- [Stored data]:
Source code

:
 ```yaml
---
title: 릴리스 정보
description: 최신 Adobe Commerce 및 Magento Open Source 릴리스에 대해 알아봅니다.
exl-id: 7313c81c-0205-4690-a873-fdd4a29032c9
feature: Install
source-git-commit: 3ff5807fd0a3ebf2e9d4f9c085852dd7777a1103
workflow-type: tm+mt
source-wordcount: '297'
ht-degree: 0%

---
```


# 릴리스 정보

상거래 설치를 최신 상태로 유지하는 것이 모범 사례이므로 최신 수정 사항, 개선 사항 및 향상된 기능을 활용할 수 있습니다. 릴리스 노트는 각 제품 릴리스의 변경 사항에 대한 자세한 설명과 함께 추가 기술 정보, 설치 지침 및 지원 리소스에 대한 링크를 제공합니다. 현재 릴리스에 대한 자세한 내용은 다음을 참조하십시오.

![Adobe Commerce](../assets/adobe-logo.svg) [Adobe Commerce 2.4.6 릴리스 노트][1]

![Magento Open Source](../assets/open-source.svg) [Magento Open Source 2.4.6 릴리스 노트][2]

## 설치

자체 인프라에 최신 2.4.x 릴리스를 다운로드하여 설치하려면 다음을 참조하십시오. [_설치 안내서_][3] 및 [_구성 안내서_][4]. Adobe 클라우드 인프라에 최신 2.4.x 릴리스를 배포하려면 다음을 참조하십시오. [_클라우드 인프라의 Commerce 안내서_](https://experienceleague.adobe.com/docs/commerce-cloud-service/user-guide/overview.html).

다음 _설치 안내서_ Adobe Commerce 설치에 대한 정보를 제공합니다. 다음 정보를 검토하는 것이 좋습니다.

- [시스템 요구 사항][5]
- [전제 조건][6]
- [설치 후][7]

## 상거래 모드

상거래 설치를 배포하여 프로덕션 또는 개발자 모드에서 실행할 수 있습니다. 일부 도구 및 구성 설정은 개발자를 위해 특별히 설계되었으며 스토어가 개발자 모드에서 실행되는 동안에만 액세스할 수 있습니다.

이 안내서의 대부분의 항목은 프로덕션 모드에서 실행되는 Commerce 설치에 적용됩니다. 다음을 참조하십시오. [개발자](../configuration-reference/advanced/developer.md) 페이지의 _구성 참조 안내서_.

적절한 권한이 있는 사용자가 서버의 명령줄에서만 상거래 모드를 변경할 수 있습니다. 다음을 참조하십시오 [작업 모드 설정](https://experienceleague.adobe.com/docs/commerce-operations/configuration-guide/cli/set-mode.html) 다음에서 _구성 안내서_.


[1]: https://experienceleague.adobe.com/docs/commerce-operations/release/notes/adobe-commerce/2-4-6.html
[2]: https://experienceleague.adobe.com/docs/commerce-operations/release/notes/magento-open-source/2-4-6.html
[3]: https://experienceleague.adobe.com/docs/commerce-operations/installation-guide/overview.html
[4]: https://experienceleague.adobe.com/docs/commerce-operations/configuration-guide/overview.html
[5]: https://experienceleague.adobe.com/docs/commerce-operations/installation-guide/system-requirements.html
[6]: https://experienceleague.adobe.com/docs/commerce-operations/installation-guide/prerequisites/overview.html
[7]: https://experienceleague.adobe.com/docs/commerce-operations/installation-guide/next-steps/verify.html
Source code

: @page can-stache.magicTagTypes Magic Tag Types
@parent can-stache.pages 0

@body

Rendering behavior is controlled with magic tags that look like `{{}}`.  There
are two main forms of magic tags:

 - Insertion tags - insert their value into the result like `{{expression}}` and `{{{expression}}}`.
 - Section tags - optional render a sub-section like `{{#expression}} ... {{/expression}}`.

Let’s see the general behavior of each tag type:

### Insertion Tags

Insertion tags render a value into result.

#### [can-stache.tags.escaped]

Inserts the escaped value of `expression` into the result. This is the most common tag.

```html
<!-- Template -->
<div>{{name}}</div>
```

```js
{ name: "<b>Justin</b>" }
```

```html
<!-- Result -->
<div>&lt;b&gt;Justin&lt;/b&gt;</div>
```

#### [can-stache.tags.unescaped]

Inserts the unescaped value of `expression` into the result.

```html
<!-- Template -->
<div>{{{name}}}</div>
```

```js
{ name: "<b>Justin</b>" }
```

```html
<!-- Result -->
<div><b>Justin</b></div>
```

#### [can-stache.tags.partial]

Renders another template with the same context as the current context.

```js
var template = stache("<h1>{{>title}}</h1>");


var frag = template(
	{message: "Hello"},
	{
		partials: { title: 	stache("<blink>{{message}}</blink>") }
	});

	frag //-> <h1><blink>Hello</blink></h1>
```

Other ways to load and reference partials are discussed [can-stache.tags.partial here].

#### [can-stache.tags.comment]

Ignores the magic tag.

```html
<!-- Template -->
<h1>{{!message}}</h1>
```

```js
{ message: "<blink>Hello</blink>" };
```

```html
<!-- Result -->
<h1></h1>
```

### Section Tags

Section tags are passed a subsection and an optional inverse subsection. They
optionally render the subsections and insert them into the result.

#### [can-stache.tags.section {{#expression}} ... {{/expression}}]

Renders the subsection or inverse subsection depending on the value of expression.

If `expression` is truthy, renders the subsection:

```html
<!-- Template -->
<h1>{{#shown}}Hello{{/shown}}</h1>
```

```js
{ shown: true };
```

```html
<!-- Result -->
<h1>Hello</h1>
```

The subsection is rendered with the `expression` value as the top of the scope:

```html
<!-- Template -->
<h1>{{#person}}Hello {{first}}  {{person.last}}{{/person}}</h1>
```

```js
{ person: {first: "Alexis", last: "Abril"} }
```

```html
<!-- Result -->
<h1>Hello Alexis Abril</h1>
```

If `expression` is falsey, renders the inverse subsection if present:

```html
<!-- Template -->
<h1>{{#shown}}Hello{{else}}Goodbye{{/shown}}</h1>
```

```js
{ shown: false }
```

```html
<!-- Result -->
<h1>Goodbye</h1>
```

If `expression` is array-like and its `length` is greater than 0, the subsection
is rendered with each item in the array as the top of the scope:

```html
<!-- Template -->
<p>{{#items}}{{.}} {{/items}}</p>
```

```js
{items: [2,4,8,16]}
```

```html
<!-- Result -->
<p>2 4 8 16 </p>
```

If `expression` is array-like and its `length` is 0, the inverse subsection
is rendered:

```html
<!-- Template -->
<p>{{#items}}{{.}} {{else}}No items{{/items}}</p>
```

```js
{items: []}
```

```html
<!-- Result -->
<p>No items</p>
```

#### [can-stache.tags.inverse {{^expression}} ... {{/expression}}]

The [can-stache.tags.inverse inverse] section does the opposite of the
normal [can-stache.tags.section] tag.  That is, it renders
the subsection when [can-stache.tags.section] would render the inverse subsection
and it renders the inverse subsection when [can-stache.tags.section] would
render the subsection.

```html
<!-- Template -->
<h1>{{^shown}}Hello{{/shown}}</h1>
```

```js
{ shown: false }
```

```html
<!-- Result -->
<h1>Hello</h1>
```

- [Exercise instructions]: Work through the data line by line and state how many lines have the string "assets"; add nothing else.

- [Solution to this exercise]: 2